Burke in many ways, is the antithesis of Twain’s Hank Morgan. While Hank admits that he had “been a man ‘nearly barren of sentiment…or poetry,’ a fact that caused him to undertake his republican reform “in an overly clinical manner,” Burke embraces both in his politics. For him, the same emotions and sentiments which drive artistic creation are those that motivate political action. His Reflections is littered with references to Shakespeare and the theater, and his prose sings with a kind of poetic musicality. His appreciation for art and beauty extends to his politics; politics is supposed to be beautiful in the sense that it is capable of inspiring in us a passionate love and admiration for our civic institutions and country as a whole. Or, as Burke so eloquently states, “To make us love our country, our country ought to be lovely.”
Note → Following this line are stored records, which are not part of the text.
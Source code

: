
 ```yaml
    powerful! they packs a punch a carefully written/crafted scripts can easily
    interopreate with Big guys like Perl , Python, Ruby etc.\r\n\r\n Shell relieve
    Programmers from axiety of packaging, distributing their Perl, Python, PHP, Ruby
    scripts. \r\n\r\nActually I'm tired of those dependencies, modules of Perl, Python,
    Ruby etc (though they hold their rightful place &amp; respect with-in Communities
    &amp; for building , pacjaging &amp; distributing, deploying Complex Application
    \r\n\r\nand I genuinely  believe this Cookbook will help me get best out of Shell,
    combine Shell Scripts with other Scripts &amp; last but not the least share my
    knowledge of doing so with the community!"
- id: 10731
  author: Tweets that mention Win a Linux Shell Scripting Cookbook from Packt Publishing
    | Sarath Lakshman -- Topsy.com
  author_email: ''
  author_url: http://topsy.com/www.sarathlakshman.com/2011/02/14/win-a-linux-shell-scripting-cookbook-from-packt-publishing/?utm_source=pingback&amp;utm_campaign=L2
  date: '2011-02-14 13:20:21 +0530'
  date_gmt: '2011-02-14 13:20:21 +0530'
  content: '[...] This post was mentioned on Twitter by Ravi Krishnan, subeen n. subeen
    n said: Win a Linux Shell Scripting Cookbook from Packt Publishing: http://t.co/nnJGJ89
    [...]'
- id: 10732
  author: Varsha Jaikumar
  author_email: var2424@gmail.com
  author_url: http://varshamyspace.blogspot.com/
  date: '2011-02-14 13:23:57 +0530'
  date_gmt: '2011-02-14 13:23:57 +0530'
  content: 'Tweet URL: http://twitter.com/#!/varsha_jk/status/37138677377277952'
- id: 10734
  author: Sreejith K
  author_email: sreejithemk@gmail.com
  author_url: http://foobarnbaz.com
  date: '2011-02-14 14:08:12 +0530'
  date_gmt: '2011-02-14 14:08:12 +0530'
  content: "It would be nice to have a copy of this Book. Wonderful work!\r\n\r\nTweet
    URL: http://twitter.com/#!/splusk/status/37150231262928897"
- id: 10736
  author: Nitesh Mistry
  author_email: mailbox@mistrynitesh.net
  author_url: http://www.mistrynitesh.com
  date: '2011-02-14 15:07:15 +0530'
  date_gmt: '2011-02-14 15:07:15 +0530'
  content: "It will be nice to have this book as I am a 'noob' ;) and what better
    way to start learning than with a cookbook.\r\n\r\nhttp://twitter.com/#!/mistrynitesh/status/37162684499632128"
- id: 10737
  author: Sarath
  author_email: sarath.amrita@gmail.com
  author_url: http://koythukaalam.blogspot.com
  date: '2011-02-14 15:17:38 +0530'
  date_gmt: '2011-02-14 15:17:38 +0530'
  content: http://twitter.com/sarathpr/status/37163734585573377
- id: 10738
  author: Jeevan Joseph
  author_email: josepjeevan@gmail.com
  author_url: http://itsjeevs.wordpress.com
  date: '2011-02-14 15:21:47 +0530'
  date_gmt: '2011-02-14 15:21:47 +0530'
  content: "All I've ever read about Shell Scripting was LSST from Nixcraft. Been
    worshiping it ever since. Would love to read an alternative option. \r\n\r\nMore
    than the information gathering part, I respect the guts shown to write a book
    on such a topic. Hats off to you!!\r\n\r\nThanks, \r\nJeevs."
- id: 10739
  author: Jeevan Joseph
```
Towards a More Lovely Liberal Internationalism
A Burkean reading of Twain’s Connecticut Yankee offers a timeless reminder: Successful political systems which seek the wellbeing of their people rely on more than just our abstract conceptions of justice, but also on a rhetoric that is able to convince citizens of the moral rightness of their political regime. Good republics, for their sustainability, must be more than the brick-and-mortar of their institutions or the codification of their laws in a justice system. They must inspire a “revolution of the soul” which is concerned about more than the promise of technological improvement or material prosperity. A positive vision of republican government includes the promise that citizens will not merely live, but that they might live well, that their institutions will enable them to lead ennobling, beautiful lives that are both reflective of an agreed-upon cosmic justice but also are practically and particularly suited toward their individual and collective wellbeing.
Therefore, a more lovely liberal internationalism may still see American constitutional democracy itself as a model to be emulated and even admired by others, but not necessarily to be copied to perfection in light of respect for the local wisdoms and practical experiences of a national people. It will regard the process of building democracy abroad as one that is gradual, messy, and is driven largely by the spirit and consciousness of a country’s people and its history. Such an approach may be able to relieve America’s superpower fatigue and restore faith in liberal internationalism.
Burke and Twain confirm that it is indeed possible and desirable for well-meaning individuals to aid in the creation of healthy liberal democracy abroad. However, Americans must learn to reimagine their expectations for the character and outcomes of this process, grounding their understanding on a more solid conception of man, society, and the nature of politics. Reimagining America’s liberal internationalism in this way will help to not only satisfy its staunchest critics, but result in the regrowth of a world full of liberal democracies, one that is both lovely and free.